■ Exercise brief
How many lines in the entries below contain the string "Figs"? Reply with the number only.

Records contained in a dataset
▬▬▬▬▬▬▬▬▬▬
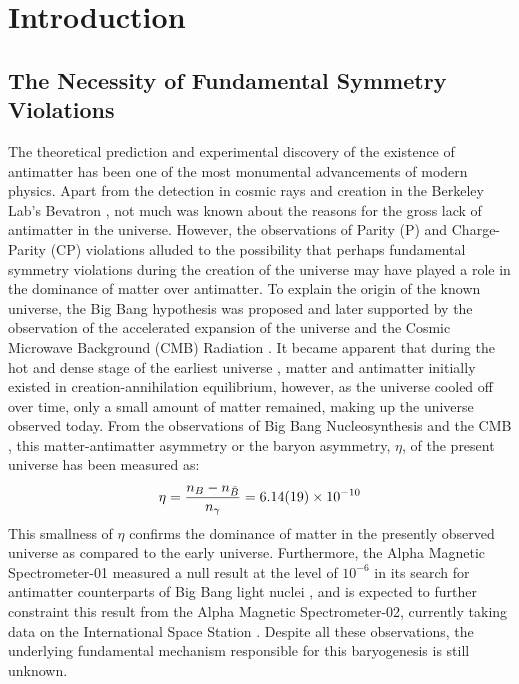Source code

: \chapter{Introduction}\label{ch:intro}

\ifpdf
    \graphicspath{{figures/chapter1-figs/}{Chapter1/Figs/PDF/}{Chapter1/Figs/}}
\else
    \graphicspath{{Chapter1/Figs/Vector/}{Chapter1/Figs/}}
\fi

\section{The Necessity of Fundamental Symmetry Violations}

The theoretical prediction \cite{Dirac1928, Dirac1930, Oppenheimer1930, Dirac1931} and experimental discovery \cite{Anderson1932, Anderson1933} of the existence of antimatter has been one of the most monumental advancements of modern physics. Apart from the detection in cosmic rays \cite{Anderson1932, Anderson1933, Blackett1933} and creation in the Berkeley Lab's Bevatron \cite{Chamberlain1955}, not much was known about the reasons for the gross lack of antimatter in the universe. However, the observations of Parity (P) \cite{Wu1957, Garwin1957} and Charge-Parity (CP) \cite{Christenson1964} violations alluded to the possibility that perhaps fundamental symmetry violations during the creation of the universe may have played a role in the dominance of matter over antimatter. To explain the origin of the known universe, the Big Bang hypothesis was proposed \cite{ Friedman1922, Lemaitre1927, Bartelmann2010} and later supported by the observation of the accelerated expansion of the universe \cite{Hubble1929, Bartelmann2010} and the Cosmic Microwave Background (CMB) Radiation \cite{Penzias1965, Dicke1965, Bartelmann2010}. It became apparent that during the hot and dense stage of the earliest universe \cite{Gamow1946, Alpher1948, Bartelmann2010}, matter and antimatter initially existed in creation-annihilation equilibrium, however, as the universe cooled off over time, only a small amount of matter remained, making up the universe observed today. From the observations of Big Bang Nucleosynthesis and the CMB \cite{Fields2020, PDG2022, Bartelmann2010}, this matter-antimatter asymmetry or the baryon asymmetry, $\eta$, of the present universe has been measured as: 
\begin{equation}
    \eta = \frac{n_B - n_{\Bar{B}}}{n_{\gamma}} = 6.14(19) \times 10^{-10}
\end{equation}
This smallness of $\eta$ confirms the dominance of matter in the presently observed universe as compared to the early universe. Furthermore, the Alpha Magnetic Spectrometer-01 measured a null result at the level of $10^{-6}$ in its search for antimatter counterparts of Big Bang light nuclei \cite{Alcaraz1999}, and is expected to further constraint this result from the Alpha Magnetic Spectrometer-02, currently taking data on the International Space Station \cite{Kounine2012}. Despite all these observations, the underlying fundamental mechanism responsible for this baryogenesis is still unknown.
▬▬▬▬▬▬▬▬▬▬
■ Output
2